The metal without which AIdoesn’t work
Copper has been considered a key metal of the industrial economy for decades. It is used in electrical grids, cables, electronics and transportation infrastructure.
But now new sources of demand are being added to these sources of demand – electric vehicles and artificial intelligence.
Technology giants including Microsoft, Amazon and Alphabet are investing tens of billions of dollars to build giant data centers.
Each such facility requires huge amounts of energy infrastructure, where copper remains the key material.
Demand for copper in electric and hybrid vehicles is projected to grow from 2.3 million tons in 2025 to about 6 million tons by 2035.
Other technologies such as artificial intelligence, data centers, and communication networks are also putting additional strain on electricity infrastructure, increasing the need for transmission lines, generators, and energy storage systems.
Demand from these sectors is expected to grow from 10 million tons in 2025 to 14 million tons by 2035. Transmission and power generation will account for about 77% of this growth, economies.com reported.
Industry analysts estimate that a large data center can use up to 50,000 tons of copper – several times more than a traditional data center.
Goldman Sachs analyst Eoin Dinsmore notes in this regard: “Electrification and advances in artificial intelligence are creating a structural increase in copper demand that could persist for decades.”
Not surprisingly, the metal’s price has already climbed above $13,000 per ton, reflecting the growing competition for the strategic resource. By the end of 2025, copper had only just crossed the $12,000-per-ton mark, increasing in value by more than 30% in a year, notes binance.com.
New commodity supercycle
Rising demand for copper, electricity and power equipment has analysts talking about the possible start of a new commodity supercycle.
This term is used to describe long periods of rising commodity prices caused by fundamental changes in the global economy.

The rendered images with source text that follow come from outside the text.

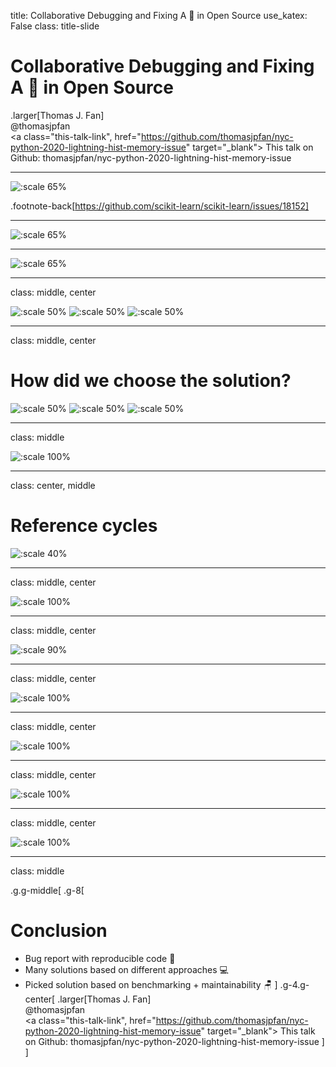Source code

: title: Collaborative Debugging and Fixing A 🐛 in Open Source
use_katex: False
class: title-slide

# Collaborative Debugging and Fixing A 🐛 in Open Source

.larger[Thomas J. Fan]<br>
@thomasjpfan<br>
<a href="https://www.github.com/thomasjpfan" target="_blank"><span class="icon icon-github icon-left"></span></a>
<a href="https://www.twitter.com/thomasjpfan" target="_blank"><span class="icon icon-twitter"></span></a>
<a class="this-talk-link", href="https://github.com/thomasjpfan/nyc-python-2020-lightning-hist-memory-issue" target="_blank">
This talk on Github: thomasjpfan/nyc-python-2020-lightning-hist-memory-issue</a>

---

![:scale 65%](images/issue.png)

.footnote-back[https://github.com/scikit-learn/scikit-learn/issues/18152]

---

![:scale 65%](images/issue-code.png)

---

![:scale 65%](images/issue-memory.png)

---

class: middle, center

![:scale 50%](images/amueller.png)
![:scale 50%](images/thomasjpfan.png)
![:scale 50%](images/ogrisel.png)

---

class: middle, center

# How did we choose the solution?

![:scale 50%](images/amueller.png)
![:scale 50%](images/thomasjpfan.png)
![:scale 50%](images/ogrisel.png)

---

class: middle

![:scale 100%](images/amueller.png)

---

class: center, middle

# Reference cycles

![:scale 40%](images/cycle.png)

---

class: middle, center

![:scale 100%](images/thomasjpfan.png)

---

class: middle, center

![:scale 90%](images/swimming_pool.jpg)

---

class: middle, center

![:scale 100%](images/improvement.png)

---

class: middle, center

![:scale 100%](images/ogrisel.png)

---

class: middle, center

![:scale 100%](images/simplier-benchmark.png)

---

class: middle, center

![:scale 100%](images/solution.png)

---

class: middle

.g.g-middle[
.g-8[
# Conclusion
- Bug report with reproducible code 🐛
- Many solutions based on different approaches 💻
- Picked solution based on benchmarking + maintainability 🪑
]
.g-4.g-center[
.larger[Thomas J. Fan]<br>
@thomasjpfan<br>
<a href="https://www.github.com/thomasjpfan" target="_blank"><span class="icon icon-github icon-left"></span></a>
<a href="https://www.twitter.com/thomasjpfan" target="_blank"><span class="icon icon-twitter"></span></a>
<a class="this-talk-link", href="https://github.com/thomasjpfan/nyc-python-2020-lightning-hist-memory-issue" target="_blank">
This talk on Github: thomasjpfan/nyc-python-2020-lightning-hist-memory-issue</a>
]
]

The last such cycle was observed in the early 2000s, when China’s industrialization dramatically increased demand for metals and energy.
Now artificial intelligence infrastructure may play a similar role.
Analysts at S&P Global warn that copper shortages could reach 10 million tons a year by 2040 if investment in mining does not accelerate.
The growing importance of copper is already beginning to change global economic policy.
The largest deposits of the metal are in Chile, Peru and the Democratic Republic of Congo. And it is greatly increasing geopolitical interest in these countries.
Everyone recognizes that as the race for leadership in artificial intelligence accelerates, control of metal supply chains and energy infrastructure is becoming a new element of global geopolitics.
This approach has already created new flashpoints in the world, in the case of the situation around Greenland, Venezuela, or the war in Iran. In each of these cases, control over resources was an obvious, if not explicitly declared, goal.